With Cameron, though, it was all out in the open. The central relationships of his time as prime minister were transparent. His partnership with Nick Clegg was even written down in a coalition agreement and depended on the mutual understanding of two similar and mostly predictable characters. His partnership with George Osborne was also easy to read and even more harmonious.
So when the end came for Cameron, his failure was rather more vivid than it has been for most prime ministers. With characteristic directness, he resigned the morning after the referendum was lost. This honest acceptance of failure has paradoxically generated one of the silliest memes of public opinion: that Cameron “ran away” after his defeat. Imagine the hysteria, some of it no doubt from the very same people, if he had tried to cling on to power and to implement a policy in which he patently did not believe.
Indeed, it was the depth and sincerity of his belief in EU membership that was his undoing. Even those Remainers who blame Cameron for holding the referendum in the first place should recognise that.
But the idea that it is Cameron’s “fault” that the people voted to leave the EU is another myth about his time as prime minister. This one is harder for Cameron to rebut, because there was undoubtedly an element of party political calculation in his promise of a referendum.

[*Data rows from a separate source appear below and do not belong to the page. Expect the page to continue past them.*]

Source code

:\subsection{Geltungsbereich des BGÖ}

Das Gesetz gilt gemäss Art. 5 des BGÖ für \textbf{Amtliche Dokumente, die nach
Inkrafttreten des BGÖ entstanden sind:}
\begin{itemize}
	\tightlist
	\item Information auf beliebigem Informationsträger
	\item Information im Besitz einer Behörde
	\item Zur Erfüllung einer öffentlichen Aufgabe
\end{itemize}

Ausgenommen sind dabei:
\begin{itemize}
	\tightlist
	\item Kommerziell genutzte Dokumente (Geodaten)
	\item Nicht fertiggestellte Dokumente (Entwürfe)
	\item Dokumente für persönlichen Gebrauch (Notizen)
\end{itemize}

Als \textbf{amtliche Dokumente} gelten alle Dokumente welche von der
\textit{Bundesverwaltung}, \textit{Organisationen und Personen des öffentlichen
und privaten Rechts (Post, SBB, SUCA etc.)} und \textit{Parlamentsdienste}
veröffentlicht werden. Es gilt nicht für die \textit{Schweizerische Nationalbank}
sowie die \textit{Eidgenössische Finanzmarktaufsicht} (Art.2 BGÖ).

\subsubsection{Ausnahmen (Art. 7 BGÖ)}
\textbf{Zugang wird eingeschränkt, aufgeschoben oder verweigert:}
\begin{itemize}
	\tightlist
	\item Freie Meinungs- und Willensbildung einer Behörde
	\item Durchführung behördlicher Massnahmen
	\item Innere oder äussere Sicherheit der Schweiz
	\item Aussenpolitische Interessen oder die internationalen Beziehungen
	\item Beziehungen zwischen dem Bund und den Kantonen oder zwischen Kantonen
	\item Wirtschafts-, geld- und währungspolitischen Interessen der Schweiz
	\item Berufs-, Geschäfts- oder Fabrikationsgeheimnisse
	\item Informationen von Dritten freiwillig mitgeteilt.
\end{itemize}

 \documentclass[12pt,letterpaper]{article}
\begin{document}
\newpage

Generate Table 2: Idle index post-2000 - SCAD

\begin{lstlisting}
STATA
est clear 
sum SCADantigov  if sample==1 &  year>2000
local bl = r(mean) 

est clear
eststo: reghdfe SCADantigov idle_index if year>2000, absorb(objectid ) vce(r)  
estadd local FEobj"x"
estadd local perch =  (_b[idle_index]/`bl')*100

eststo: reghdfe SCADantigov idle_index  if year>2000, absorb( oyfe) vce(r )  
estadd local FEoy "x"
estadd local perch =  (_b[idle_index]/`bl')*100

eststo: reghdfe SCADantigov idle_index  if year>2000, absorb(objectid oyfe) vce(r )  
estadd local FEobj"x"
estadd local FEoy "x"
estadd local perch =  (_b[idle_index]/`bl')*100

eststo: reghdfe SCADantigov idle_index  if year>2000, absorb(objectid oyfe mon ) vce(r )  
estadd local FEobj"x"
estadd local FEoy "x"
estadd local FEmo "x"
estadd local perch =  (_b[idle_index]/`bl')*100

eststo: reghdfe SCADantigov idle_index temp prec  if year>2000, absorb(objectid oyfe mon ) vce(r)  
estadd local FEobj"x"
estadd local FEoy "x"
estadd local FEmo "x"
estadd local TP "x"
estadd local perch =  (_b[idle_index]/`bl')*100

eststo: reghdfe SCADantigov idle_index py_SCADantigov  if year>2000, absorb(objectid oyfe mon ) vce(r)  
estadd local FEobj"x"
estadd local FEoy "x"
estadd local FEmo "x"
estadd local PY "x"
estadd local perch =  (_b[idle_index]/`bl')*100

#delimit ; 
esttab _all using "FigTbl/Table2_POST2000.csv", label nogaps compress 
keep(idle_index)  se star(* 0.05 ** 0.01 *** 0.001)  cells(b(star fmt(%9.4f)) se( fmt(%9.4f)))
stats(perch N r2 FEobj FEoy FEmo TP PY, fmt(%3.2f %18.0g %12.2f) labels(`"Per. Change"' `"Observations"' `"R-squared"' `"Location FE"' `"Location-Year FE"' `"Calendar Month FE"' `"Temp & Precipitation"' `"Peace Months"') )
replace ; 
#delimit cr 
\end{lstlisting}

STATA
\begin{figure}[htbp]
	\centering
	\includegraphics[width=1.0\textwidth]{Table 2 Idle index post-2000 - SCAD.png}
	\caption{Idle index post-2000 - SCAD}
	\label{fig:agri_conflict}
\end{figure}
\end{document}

If he had not made that promise, the democratic pressure against EU membership would have diverted more of the Tory vote to Ukip, and Ed Miliband would have become prime minister in 2015. The Tories would have become a Eurosceptic party to get the voters back, promising a referendum, which would have been held whenever Miliband’s minority government fell.
As with so many prime ministers before him, Cameron was brought down by hubris. He did the brave and right thing in allowing Alex Salmond to hold a referendum in Scotland, and won it, becoming over-confident. Just as Gordon Brown was done in by the business cycle he thought he had abolished – “no more boom and bust”, followed by a global financial crash – and Blair brought low by assuming genocidal tyranny could be defeated in Iraq as easily as it was in Kosovo.

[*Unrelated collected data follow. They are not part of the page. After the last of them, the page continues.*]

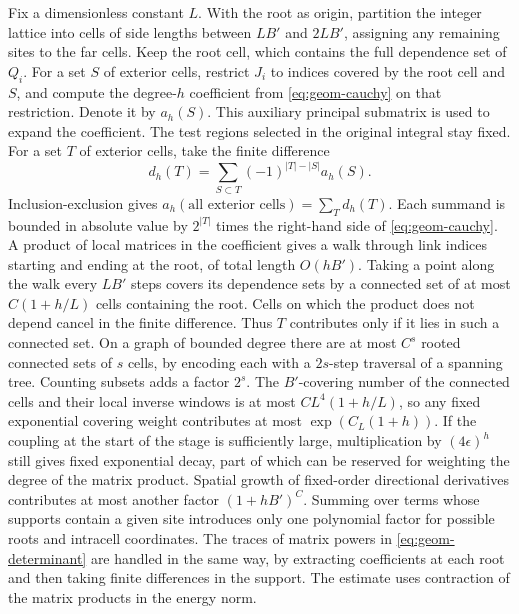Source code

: \documentclass[11pt,a4paper]{article}
\numberwithin{equation}{section}
\begin{document}
Fix a dimensionless constant \(L\). With the root as origin, partition the integer lattice into cells of side lengths between \(LB'\) and \(2LB'\), assigning any remaining sites to the far cells. Keep the root cell, which contains the full dependence set of \(Q_i\). For a set \(S\) of exterior cells, restrict \(J_i\) to indices covered by the root cell and \(S\), and compute the degree-\(h\) coefficient from \eqref{eq:geom-cauchy} on that restriction. Denote it by \(a_h(S)\). This auxiliary principal submatrix is used to expand the coefficient. The test regions selected in the original integral stay fixed. For a set \(T\) of exterior cells, take the finite difference
\[
         d_h(T)=\sum_{S\subset T}(-1)^{|T|-|S|}a_h(S).
\]
Inclusion-exclusion gives \(a_h(\text{all exterior cells})=\sum_Td_h(T)\). Each summand is bounded in absolute value by \(2^{|T|}\) times the right-hand side of \eqref{eq:geom-cauchy}. A product of local matrices in the coefficient gives a walk through link indices starting and ending at the root, of total length \(O(hB')\). Taking a point along the walk every \(LB'\) steps covers its dependence sets by a connected set of at most \(C(1+h/L)\) cells containing the root. Cells on which the product does not depend cancel in the finite difference. Thus \(T\) contributes only if it lies in such a connected set. On a graph of bounded degree there are at most \(C^s\) rooted connected sets of \(s\) cells, by encoding each with a \(2s\)-step traversal of a spanning tree. Counting subsets adds a factor \(2^s\). The \(B'\)-covering number of the connected cells and their local inverse windows is at most \(C L^4(1+h/L)\), so any fixed exponential covering weight contributes at most \(\exp(C_L(1+h))\). If the coupling at the start of the stage is sufficiently large, multiplication by \((4\epsilon)^h\) still gives fixed exponential decay, part of which can be reserved for weighting the degree of the matrix product. Spatial growth of fixed-order directional derivatives contributes at most another factor \((1+hB')^C\). Summing over terms whose supports contain a given site introduces only one polynomial factor for possible roots and intracell coordinates. The traces of matrix powers in \eqref{eq:geom-determinant} are handled in the same way, by extracting coefficients at each root and then taking finite differences in the support. The estimate uses contraction of the matrix products in the energy norm.
\end{document}
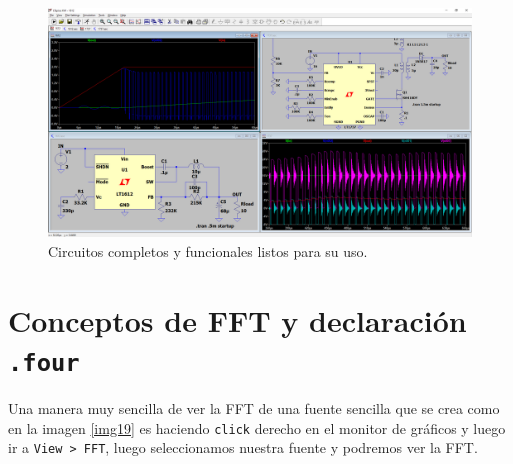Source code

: \documentclass[a4paper]{article} %
\begin{document}
\begin{figure} %
	\centering %
	\includegraphics[scale=0.3]{IMAGENES/img17} %
	\caption{Circuitos completos y funcionales listos para su uso.} %
	\label{img18} %
\end{figure} %

\section{Conceptos de FFT y declaración \texttt{.four}}

Una manera muy sencilla de ver la FFT de una fuente sencilla que se crea como en la imagen \eqref{img19} es haciendo \texttt{click} derecho en el monitor de gráficos y luego ir a \texttt{View > FFT}, luego seleccionamos nuestra fuente y podremos ver la FFT. 
\end{document}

Thus Cameron had six years, and his achievements seem thin. He restored the public finances, although probably by making deeper cuts to spending than were needed. And I would argue (indeed have argued) he did the brave and right thing in holding a referendum on Europe.
If he had been as unprincipled as his detractors allow – or even as Eurosceptic as I thought he was when he became prime minister – he should have campaigned to leave, after the failure of his renegotiation of the terms of membership. He would probably still be prime minister now.